Il risultato del referendum ha influito in modo determinante sulla scelta dell’affidamento in house del servizio idrico integrato.

I rappresentanti dei comuni, in considerazione sia dell’abrogazione dell’art. 23 bis sia del risultato referendario in merito alla “renumerazione del capitale investito”, hanno ritenuto che l’affidamento diretto in house possa essere la risposta più idonea alle esigenze del territorio (come si legge nella bozza di delibera approvata).
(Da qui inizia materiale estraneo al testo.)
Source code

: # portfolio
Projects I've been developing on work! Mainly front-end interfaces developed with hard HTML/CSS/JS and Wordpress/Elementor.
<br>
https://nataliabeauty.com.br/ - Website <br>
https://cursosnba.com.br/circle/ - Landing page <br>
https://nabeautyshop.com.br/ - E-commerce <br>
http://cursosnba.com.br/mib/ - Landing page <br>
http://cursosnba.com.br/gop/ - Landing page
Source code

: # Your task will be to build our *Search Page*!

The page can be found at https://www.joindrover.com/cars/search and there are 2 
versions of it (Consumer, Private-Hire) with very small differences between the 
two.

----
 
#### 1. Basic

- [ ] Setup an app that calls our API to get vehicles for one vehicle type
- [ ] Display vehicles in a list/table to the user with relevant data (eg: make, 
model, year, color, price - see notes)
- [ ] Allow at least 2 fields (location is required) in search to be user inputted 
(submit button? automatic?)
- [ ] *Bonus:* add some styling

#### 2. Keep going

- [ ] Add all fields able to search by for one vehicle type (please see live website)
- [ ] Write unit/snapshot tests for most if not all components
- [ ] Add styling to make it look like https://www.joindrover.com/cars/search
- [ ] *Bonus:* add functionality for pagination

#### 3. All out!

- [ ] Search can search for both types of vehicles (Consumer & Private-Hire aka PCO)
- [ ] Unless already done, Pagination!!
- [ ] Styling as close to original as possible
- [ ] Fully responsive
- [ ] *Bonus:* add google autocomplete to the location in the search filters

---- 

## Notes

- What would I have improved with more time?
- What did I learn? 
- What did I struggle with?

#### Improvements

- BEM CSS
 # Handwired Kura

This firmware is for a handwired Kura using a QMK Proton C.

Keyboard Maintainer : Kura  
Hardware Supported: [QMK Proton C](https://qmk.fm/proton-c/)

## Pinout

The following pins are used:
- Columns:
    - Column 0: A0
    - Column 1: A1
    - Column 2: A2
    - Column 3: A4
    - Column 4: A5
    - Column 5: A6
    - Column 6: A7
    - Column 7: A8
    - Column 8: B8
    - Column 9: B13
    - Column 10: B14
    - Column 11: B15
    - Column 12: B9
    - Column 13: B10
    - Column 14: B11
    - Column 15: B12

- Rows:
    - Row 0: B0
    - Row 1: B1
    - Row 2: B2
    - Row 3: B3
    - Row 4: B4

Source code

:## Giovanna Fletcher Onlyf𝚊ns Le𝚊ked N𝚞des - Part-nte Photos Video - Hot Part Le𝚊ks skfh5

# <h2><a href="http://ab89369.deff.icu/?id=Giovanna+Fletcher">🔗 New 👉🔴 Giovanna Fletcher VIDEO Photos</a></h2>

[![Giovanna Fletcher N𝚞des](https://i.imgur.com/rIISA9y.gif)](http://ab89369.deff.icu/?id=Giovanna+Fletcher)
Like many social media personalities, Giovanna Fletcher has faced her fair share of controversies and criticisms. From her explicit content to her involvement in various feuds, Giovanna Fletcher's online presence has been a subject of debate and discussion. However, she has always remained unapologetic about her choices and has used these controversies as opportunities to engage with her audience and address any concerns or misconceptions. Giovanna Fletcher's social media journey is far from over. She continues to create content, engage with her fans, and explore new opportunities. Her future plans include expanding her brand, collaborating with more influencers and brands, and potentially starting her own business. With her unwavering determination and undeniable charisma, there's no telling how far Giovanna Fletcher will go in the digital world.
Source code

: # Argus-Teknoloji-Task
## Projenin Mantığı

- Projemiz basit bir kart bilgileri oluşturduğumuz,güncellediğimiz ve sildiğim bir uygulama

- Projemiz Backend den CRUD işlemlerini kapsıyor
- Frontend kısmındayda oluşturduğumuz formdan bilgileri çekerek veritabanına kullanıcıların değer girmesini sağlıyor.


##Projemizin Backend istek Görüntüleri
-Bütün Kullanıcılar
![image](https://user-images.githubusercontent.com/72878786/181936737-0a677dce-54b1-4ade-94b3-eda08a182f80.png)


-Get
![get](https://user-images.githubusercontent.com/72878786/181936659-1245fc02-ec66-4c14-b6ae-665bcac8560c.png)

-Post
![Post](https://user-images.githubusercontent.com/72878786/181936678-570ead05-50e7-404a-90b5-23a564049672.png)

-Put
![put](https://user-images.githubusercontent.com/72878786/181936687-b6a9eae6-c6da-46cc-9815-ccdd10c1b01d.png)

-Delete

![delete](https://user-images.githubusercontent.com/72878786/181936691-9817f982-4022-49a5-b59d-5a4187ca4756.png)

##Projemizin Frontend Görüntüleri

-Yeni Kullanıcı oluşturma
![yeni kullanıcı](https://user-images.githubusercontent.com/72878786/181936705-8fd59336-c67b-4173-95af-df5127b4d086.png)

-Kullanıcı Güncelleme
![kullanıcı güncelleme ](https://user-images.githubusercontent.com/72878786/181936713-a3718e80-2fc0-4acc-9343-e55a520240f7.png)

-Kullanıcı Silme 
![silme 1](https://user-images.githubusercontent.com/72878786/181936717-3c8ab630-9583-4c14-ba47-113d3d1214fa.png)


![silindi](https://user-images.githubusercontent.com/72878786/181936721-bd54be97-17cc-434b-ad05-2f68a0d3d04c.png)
Continua, intanto, il processo che porterà alla costituzione dell’Ufficio d’Ambito a Como, infatti la convenzione tra la Provincia e il consorzio dei comuni scadrà il 31/12/2011.

Sarà, quindi, l’Ufficio d’Ambito ad affiderà la gestione in house alla società unica.

Attualmente il SII è gestito in provincia, con esclusione di Acsm-Agam, da 24 società a capitale interamente pubblico.

Con l’ufficio d’ambito i comuni saranno espropriati dalle competenze dirette in materia di servizio idrico integrato e anche i cittadini si vedrebbero esclusi dalla possibilità di conoscere e presenziare alle assemblee in cui vengono discusse e votate le decisioni sull’acqua, considerato che le riunioni dell’ufficio d’ambito non sono pubbliche (a differenza delle assemblee dell’A.A.T.O.).

I comuni non contrastano la costituzione dell’ufficio d’ambito probabilmente per tema del commissariamento ma in tutta la Lombardia poche province hanno creato l’azienda speciale voluta dalla regione.

Ma come partirà questa nuova via di una gestione completamente pubblica (anche se tramite una società di capitale)?

Con trasparenza, con la partecipazione dei cittadini, dei comitati che hanno voluto il cambiamento “epocale”? Con il voto al referendum i cittadini hanno dimostrato di volere essere partecipi delle scelte in tema di acqua.

Il comitato di Como per l’acqua pubblica e i cittadini dovranno essere partecipi della costituzione sia dell’ufficio d’ambito sia dell’unica società che gestirà il ciclo dell’acqua.

Dovrà essere reso pubblico (e partecipato) il percorso che l’ufficio d’ambito seguirà per la costituzione dell’unica società, rispettando così lo spirito del referendum.

Il Comitato Provinciale Comasco Acqua Pubblica dovrà essere parte attiva per ottenere un percorso partecipato e trasparente.